STORED DATA:
*** Block opens ***

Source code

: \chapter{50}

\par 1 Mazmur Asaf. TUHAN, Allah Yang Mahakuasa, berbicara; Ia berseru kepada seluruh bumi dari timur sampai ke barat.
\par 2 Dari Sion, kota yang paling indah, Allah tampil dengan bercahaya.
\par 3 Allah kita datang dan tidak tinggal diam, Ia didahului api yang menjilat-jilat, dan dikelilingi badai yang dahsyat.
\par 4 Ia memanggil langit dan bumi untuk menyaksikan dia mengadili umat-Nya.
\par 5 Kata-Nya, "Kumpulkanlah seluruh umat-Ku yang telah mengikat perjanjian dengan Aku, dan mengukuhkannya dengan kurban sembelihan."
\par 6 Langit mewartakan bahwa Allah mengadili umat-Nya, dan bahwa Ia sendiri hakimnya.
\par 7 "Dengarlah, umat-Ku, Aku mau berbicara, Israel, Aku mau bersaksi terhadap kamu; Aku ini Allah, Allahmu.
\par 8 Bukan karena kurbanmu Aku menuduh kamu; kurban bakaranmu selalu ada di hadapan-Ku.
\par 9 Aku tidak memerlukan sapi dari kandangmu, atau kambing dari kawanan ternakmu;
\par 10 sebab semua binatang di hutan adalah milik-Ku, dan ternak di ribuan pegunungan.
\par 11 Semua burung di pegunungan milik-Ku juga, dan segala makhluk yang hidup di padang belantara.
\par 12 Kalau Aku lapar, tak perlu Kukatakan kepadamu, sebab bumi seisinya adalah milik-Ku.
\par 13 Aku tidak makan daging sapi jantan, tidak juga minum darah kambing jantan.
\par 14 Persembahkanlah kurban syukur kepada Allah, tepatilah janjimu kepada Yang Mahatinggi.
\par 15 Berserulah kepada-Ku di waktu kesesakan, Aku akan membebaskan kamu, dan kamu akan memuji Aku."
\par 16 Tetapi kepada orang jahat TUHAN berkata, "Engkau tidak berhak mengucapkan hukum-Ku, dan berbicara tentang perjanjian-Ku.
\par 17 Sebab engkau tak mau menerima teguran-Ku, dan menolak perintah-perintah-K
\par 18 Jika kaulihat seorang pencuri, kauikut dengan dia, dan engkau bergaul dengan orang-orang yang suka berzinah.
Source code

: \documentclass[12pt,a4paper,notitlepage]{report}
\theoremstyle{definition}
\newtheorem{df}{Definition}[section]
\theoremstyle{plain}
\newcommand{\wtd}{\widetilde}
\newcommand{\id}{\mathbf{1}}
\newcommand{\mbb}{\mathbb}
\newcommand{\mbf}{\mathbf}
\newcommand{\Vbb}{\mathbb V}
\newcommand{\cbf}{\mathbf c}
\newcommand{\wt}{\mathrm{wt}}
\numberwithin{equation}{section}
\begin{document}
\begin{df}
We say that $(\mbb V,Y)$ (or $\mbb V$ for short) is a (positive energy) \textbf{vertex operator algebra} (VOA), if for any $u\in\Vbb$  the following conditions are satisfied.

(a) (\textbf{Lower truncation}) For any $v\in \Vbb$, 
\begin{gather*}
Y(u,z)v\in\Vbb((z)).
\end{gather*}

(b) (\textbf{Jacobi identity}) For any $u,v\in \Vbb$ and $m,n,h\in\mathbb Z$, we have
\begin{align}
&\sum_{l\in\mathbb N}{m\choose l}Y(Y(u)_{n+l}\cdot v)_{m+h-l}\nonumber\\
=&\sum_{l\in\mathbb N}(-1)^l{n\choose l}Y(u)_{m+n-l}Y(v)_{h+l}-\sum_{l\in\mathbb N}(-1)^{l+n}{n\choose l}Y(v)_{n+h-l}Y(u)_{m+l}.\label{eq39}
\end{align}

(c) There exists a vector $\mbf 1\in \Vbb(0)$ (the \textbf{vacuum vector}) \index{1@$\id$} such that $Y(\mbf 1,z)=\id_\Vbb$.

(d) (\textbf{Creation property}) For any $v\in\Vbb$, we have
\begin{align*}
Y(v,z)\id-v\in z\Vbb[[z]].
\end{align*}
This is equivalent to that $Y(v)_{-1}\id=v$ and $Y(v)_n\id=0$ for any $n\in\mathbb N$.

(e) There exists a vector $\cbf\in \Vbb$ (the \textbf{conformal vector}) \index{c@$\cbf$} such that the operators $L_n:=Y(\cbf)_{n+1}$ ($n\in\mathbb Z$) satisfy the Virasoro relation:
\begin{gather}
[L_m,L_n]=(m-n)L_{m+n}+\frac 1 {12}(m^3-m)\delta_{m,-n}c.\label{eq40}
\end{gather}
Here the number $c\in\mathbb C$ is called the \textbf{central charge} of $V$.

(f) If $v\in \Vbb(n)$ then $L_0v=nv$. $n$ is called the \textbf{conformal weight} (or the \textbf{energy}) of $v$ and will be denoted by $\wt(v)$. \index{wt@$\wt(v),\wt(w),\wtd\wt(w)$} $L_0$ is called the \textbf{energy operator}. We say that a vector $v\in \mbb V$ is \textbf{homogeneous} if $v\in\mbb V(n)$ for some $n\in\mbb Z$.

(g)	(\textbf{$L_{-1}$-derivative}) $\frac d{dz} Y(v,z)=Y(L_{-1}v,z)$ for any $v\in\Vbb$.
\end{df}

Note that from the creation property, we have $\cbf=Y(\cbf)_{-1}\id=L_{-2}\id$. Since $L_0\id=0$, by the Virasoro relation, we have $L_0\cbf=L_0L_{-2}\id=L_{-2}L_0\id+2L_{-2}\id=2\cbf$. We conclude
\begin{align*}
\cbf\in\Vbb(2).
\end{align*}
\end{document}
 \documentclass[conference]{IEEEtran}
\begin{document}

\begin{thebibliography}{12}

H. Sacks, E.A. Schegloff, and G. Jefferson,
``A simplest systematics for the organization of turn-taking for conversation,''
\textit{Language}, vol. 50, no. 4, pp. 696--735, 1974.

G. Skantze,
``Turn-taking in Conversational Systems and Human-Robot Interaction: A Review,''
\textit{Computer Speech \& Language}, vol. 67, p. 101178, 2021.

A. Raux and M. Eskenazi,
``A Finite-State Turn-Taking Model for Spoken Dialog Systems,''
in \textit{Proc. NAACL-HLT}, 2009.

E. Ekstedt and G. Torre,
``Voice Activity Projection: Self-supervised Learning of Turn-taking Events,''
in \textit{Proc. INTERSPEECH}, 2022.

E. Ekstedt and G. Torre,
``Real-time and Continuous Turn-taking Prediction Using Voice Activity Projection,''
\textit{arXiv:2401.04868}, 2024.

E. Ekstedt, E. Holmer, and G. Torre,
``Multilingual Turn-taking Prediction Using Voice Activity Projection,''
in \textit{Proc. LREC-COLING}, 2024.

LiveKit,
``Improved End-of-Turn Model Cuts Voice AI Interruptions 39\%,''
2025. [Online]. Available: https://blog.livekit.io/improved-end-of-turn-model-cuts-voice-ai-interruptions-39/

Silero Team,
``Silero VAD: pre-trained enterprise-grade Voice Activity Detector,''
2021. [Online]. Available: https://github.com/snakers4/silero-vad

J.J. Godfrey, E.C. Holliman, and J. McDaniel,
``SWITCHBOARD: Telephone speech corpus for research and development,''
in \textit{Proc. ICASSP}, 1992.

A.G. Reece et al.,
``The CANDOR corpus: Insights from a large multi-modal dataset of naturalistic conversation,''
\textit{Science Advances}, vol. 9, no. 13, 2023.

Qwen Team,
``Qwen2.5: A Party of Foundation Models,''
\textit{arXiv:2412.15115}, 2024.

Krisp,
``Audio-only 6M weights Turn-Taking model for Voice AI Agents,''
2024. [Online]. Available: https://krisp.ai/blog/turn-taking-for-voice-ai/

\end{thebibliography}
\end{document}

*** Block closes ***

TASK TO CARRY OUT: How many of the lines in this material contain the word "Available"? State the number and nothing else.

YOUR RESPONSE: 3